Last Updated on May 17, 2018, by eNotes Editorial. Word Count: 464
Malcolm Little: the narrator and main character
Louise Little: Malcolm’s mother
The Reverend Earl Little: Malcolm’s father, a Baptist minister
Yvonne: Malcolm’s youngest sister
Robert: Malcolm’s younger brother
Philbert: Malcolm’s older brother
Wilfred: Malcolm’s older brother
Hilda: Malcolm’s older sister
Reginald: Malcolm’s younger brother
Wesley: Malcolm’s younger brother
The Gohannas: a family with whom the young Malcolm goes to live
Big Boy: the Gohannas’ nephew
Mrs. Adcock: a woman who lived with the Gohannas
The first chapter begins in 1926 and chronicles the first eleven years of Malcolm’s life with his hard-working parents and seven siblings. It describes the tragic murder of his father, Malcolm’s first brush with petty crime, and the eventual break-up of the Little family when his mother is institutionalized.
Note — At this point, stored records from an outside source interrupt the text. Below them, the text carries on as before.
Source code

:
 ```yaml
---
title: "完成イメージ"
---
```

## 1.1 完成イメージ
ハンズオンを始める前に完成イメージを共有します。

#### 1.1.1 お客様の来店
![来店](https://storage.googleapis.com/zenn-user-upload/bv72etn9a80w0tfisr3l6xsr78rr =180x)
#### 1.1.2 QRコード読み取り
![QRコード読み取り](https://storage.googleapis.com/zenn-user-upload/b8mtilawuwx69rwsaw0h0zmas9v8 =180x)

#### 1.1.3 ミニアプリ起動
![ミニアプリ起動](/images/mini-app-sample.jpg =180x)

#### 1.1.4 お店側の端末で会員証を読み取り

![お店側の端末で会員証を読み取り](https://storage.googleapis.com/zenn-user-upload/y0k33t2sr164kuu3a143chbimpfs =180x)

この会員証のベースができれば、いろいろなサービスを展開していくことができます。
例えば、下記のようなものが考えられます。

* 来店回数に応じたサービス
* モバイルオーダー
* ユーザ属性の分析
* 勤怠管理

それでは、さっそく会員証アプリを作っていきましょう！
Malcolm’s memories of his childhood are brutally honest. His father’s unwavering belief in the importance of self-reliance and his willingness to risk his life preaching revolutionary, back-to-Africa sermons had a profound influence on young Malcolm. In addition, he learns an important life lesson during his rabbit-hunting expedition with Mr. Gohannas and his friends. Malcolm’s strategizes and shoots many more rabbits than his companions. He concludes, “Anytime you find someone more successful than you are, especially when you’re both engaged in the same business—you know they’re doing something that you aren’t.” The title of the chapter, “Nightmare,” conjures up a dark and forboding image. It forewarns the reader that something evil is about to happen. Indeed, in the first sentence, the narrator, Malcolm, gives a chilling description of “hooded Ku Klux Klan riders” who “galloped up to our home in Omaha, Nebraska, one night.” Later on, Malcolm’s mother has a premonition about her husband’s impending murder, but she is powerless to prevent it. The final nightmare in the chapter occurs when, in Malcolm’s words, “our family was destroyed.” Here, Malcolm is distraught because his mother has been committed to a state mental hospital, and the Little family is separated.
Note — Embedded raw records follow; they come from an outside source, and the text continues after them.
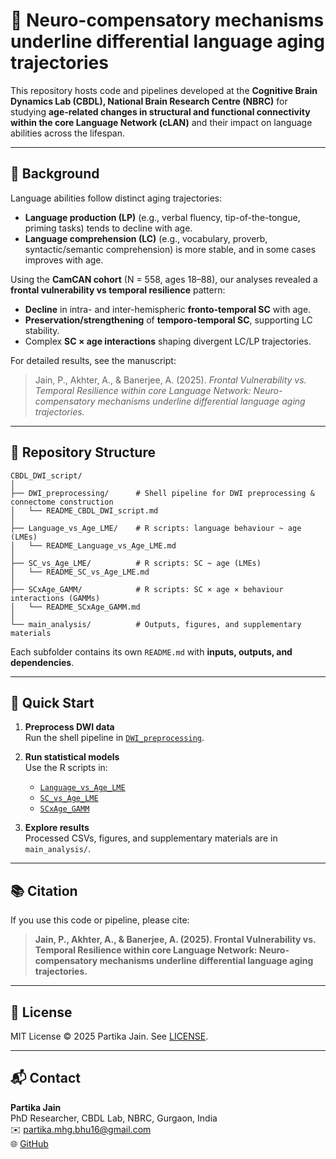 # 🧬 Neuro-compensatory mechanisms underline differential language aging trajectories

This repository hosts code and pipelines developed at the **Cognitive Brain Dynamics Lab (CBDL), National Brain Research Centre (NBRC)** for studying **age-related changes in structural and functional connectivity within the core Language Network (cLAN)** and their impact on language abilities across the lifespan.

---

## 📖 Background

Language abilities follow distinct aging trajectories:

- **Language production (LP)** (e.g., verbal fluency, tip-of-the-tongue, priming tasks) tends to decline with age.  
- **Language comprehension (LC)** (e.g., vocabulary, proverb, syntactic/semantic comprehension) is more stable, and in some cases improves with age.  

Using the **CamCAN cohort** (N = 558, ages 18–88), our analyses revealed a **frontal vulnerability vs temporal resilience** pattern:  

- **Decline** in intra- and inter-hemispheric **fronto-temporal SC** with age.  
- **Preservation/strengthening** of **temporo-temporal SC**, supporting LC stability.  
- Complex **SC × age interactions** shaping divergent LC/LP trajectories.

For detailed results, see the manuscript:  
> Jain, P., Akhter, A., & Banerjee, A. (2025). *Frontal Vulnerability vs. Temporal Resilience within core Language Network: Neuro-compensatory mechanisms underline differential language aging trajectories.*

---

## 📂 Repository Structure

```
CBDL_DWI_script/
│
├── DWI_preprocessing/      # Shell pipeline for DWI preprocessing & connectome construction
│   └── README_CBDL_DWI_script.md
│
├── Language_vs_Age_LME/    # R scripts: language behaviour ~ age (LMEs)
│   └── README_Language_vs_Age_LME.md
│
├── SC_vs_Age_LME/          # R scripts: SC ~ age (LMEs)
│   └── README_SC_vs_Age_LME.md
│
├── SCxAge_GAMM/            # R scripts: SC × age × behaviour interactions (GAMMs)
│   └── README_SCxAge_GAMM.md
│
└── main_analysis/          # Outputs, figures, and supplementary materials
```

Each subfolder contains its own `README.md` with **inputs, outputs, and dependencies**.

---

## 🚀 Quick Start

1. **Preprocess DWI data**  
   Run the shell pipeline in [`DWI_preprocessing`](./DWI_preprocessing).  

2. **Run statistical models**  
   Use the R scripts in:  
   - [`Language_vs_Age_LME`](./Language_vs_Age_LME)  
   - [`SC_vs_Age_LME`](./SC_vs_Age_LME)  
   - [`SCxAge_GAMM`](./SCxAge_GAMM)  

3. **Explore results**  
   Processed CSVs, figures, and supplementary materials are in `main_analysis/`.

---

## 📚 Citation

If you use this code or pipeline, please cite:

> **Jain, P., Akhter, A., & Banerjee, A. (2025). Frontal Vulnerability vs. Temporal Resilience within core Language Network: Neuro-compensatory mechanisms underline differential language aging trajectories.**

---

## 📄 License

MIT License © 2025 Partika Jain. See [LICENSE](./LICENSE).

---

## 📬 Contact

**Partika Jain**  
PhD Researcher, CBDL Lab, NBRC, Gurgaon, India  
✉️ partika.mhg.bhu16@gmail.com  
🌐 [GitHub](https://github.com/PartikaJain)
Paradoxically, the style Malcolm uses to describe his childhood tragedies is straightforward and surprisingly dispassionate. As Malcolm recounts his father’s vicious murder, for example, he reports, “My father’s skull, on one side, was crushed in. ... His body was cut almost in half. He lived two and a half hours in that condition. Negroes then were stronger than they are now, especially Georgia Negroes.” Here, although Malcolm is grief-stricken, he has emotionally distanced himself from this early trauma.
This first chapter sets the mood and tone for the rest of the autobiography. The reader can presume that Malcolm’s innocent and carefree days have been lost forever. His inner confict, the choice between leading a life of crime or following in the footsteps of his illustrious father, recurs throughout the book.